Reputation: 707
I would like to use tidy evaluation to write multiple, entirely flexible filter conditions. A related, but less complex problem has been solved in this Stackoverflow Question. The following code (which is an adaption from the mentioned other question) is working. It applies two filter conditions to the gapminder data set, and returns the filtered data.
library(tidyverse)
library(gapminder)
my_filter <- function(df, cols, vals){
paste_filter <- function(x, y) quo(!!sym(x) %in% {{y}})
fp <- pmap(list(cols, vals), paste_filter)
filter(df, !!!fp)
}
cols <- list("country", "year")
vals = list(c("Albania", "France"), c(2002, 2007))
gapminder %>% my_filter(cols, vals)
The problem: So far this solution is restricted to one type of filter operator (%in%
). I would like to extend this approach to accept arbitrary types of operators (==
, %in%
, >
, ...). The intended function my_filter
is supposed to handle the following:
cols <- list("country", "year")
ops <- list("%in%", ">=")
vals = list(c("Albania", "France"), 2007))

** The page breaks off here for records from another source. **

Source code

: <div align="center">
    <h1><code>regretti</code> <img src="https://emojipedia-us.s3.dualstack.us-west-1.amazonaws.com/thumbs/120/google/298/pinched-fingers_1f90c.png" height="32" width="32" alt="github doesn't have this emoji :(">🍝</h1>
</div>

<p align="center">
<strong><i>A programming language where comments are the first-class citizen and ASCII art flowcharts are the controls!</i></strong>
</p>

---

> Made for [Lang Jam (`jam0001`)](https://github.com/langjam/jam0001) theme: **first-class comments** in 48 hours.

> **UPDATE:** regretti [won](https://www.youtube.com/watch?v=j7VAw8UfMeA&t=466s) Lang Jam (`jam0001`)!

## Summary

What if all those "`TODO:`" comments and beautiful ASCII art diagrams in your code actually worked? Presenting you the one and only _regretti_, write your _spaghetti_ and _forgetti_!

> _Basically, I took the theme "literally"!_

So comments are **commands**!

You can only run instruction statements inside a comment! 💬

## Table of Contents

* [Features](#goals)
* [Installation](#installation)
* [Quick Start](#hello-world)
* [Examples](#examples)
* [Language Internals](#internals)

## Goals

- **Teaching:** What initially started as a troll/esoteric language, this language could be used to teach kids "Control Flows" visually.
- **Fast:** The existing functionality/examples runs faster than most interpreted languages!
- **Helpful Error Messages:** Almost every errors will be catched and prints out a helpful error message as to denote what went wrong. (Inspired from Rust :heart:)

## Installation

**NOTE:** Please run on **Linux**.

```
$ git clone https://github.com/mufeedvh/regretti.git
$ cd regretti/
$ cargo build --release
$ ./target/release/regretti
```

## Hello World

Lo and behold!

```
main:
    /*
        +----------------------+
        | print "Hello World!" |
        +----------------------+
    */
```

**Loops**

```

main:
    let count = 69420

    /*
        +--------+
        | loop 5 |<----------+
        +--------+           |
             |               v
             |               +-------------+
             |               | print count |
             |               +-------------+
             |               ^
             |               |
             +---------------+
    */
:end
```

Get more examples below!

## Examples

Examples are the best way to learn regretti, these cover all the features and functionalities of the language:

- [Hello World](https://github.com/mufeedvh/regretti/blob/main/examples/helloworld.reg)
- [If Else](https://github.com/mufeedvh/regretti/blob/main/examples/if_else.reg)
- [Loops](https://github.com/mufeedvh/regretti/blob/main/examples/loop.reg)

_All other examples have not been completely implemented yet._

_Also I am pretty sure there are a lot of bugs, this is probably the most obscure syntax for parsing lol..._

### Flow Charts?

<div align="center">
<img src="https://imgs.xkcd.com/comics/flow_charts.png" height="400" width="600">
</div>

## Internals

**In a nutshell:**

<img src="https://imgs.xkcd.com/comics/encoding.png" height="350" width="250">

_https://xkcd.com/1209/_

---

gapminder %>% my_filter(cols, ops, vals)
The use case that I have in the back of my mind are shiny apps. Using such a functionality, we could more easily let users set arbitrary filter conditions on variables of the data set.
Upvotes: 1
Views: 247
Reputation: 6803
Create a list of calls and splice them in:
library(dplyr)
library(gapminder)
cols <- list("country", "year")
ops <- list("%in%", ">=")
vals <- list(c("Albania", "France"), 2007)
# Assumes LHS is the name of a variable and OP is
# the name of a function
op_call <- function(op, lhs, rhs) {
call(op, sym(lhs), rhs)
}
my_filter <- function(data, cols, ops, vals) {
exprs <- purrr::pmap(list(ops, cols, vals), op_call)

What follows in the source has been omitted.